What you will do — Your answer should be one number: the count of lines in the records that include the word "payout".

[Data entries]
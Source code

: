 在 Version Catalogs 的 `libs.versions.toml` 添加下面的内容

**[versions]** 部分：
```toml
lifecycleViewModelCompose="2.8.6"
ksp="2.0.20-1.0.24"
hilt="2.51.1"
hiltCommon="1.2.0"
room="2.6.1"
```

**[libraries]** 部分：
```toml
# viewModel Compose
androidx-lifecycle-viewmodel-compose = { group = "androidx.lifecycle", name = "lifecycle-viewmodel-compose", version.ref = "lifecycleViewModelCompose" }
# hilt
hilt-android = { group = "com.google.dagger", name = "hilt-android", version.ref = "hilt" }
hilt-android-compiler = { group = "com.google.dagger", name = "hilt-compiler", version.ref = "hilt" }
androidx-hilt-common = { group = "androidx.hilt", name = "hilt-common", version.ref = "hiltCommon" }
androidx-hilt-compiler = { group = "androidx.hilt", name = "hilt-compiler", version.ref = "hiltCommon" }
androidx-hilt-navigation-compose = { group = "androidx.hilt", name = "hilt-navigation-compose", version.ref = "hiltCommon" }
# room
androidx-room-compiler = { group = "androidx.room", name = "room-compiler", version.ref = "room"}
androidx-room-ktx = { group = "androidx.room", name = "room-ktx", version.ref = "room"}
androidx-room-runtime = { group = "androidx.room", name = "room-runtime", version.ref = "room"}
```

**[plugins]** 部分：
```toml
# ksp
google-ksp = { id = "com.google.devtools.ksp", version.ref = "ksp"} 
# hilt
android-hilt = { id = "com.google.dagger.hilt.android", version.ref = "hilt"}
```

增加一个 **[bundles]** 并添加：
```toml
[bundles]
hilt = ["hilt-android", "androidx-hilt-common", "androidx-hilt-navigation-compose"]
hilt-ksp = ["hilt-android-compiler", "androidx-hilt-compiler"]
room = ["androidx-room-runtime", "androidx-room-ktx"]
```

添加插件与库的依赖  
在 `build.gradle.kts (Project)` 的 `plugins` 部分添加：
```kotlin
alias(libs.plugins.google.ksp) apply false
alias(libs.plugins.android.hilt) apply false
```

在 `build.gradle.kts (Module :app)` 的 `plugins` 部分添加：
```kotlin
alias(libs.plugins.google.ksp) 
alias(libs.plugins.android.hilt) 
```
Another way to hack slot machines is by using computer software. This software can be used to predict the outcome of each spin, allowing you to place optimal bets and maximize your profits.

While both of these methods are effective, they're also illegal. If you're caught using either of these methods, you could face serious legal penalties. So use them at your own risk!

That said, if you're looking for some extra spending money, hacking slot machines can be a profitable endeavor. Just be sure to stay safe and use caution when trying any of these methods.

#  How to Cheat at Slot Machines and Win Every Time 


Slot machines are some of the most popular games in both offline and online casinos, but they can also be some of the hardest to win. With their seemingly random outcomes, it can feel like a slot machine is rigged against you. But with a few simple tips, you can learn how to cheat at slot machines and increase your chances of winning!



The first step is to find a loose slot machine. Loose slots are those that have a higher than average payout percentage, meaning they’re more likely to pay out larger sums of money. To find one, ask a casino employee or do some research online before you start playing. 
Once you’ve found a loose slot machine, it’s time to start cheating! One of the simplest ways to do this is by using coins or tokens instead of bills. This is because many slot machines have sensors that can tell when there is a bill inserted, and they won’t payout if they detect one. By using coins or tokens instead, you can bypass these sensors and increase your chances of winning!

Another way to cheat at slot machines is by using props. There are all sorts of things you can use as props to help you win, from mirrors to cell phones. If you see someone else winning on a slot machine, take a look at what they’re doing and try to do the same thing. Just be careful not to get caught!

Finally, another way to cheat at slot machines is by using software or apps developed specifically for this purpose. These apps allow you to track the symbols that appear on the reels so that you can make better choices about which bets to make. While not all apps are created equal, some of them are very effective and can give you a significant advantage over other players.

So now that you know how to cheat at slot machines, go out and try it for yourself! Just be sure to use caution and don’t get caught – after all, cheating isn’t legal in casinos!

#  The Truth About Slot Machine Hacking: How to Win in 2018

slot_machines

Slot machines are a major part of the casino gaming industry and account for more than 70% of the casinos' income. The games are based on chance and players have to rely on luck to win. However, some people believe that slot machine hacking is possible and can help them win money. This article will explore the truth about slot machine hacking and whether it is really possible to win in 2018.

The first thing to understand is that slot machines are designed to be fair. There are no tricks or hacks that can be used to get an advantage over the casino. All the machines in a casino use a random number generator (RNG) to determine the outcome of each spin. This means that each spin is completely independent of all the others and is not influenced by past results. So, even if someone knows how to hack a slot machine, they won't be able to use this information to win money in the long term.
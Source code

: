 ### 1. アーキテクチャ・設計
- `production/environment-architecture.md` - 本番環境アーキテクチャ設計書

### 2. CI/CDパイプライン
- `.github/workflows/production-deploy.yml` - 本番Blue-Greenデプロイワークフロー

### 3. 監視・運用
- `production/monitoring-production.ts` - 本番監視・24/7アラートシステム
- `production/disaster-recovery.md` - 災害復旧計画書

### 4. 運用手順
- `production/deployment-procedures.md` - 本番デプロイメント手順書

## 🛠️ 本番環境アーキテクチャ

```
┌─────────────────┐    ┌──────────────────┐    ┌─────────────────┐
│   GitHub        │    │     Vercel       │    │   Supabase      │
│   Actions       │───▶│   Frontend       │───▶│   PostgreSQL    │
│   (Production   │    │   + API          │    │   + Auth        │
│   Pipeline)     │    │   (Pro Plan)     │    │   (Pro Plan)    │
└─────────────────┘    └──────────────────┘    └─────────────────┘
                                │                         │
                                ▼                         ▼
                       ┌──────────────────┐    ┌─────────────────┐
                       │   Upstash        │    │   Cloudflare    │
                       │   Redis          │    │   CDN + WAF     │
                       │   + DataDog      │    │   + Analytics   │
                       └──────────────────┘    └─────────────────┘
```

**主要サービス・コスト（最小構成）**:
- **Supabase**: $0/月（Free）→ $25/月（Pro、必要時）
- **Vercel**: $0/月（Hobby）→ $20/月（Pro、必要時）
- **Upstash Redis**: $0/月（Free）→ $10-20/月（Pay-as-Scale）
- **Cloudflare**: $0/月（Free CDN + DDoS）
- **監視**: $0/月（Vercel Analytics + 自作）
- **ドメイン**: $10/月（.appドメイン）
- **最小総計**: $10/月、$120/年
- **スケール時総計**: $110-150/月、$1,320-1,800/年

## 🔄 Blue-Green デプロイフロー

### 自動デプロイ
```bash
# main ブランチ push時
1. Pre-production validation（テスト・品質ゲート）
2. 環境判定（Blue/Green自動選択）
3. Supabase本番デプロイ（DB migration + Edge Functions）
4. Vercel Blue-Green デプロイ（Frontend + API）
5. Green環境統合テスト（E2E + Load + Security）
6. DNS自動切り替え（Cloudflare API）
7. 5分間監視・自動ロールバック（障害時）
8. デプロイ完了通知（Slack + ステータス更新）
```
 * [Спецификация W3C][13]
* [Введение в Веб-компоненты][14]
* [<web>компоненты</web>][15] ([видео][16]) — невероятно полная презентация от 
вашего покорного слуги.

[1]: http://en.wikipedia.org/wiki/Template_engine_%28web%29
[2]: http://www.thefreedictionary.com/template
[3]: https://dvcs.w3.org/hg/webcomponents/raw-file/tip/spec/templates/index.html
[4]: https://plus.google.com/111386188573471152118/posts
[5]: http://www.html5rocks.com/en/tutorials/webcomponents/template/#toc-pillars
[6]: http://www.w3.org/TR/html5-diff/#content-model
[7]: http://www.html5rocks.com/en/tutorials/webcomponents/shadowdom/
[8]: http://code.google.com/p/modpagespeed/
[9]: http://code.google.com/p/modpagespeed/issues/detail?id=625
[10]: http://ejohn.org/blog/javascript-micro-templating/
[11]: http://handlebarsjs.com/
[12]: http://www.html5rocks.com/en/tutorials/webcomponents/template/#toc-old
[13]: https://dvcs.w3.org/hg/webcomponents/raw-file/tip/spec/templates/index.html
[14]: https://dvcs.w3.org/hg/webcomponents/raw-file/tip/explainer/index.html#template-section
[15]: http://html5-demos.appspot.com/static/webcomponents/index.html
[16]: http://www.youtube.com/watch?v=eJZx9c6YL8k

Answer for the task — 2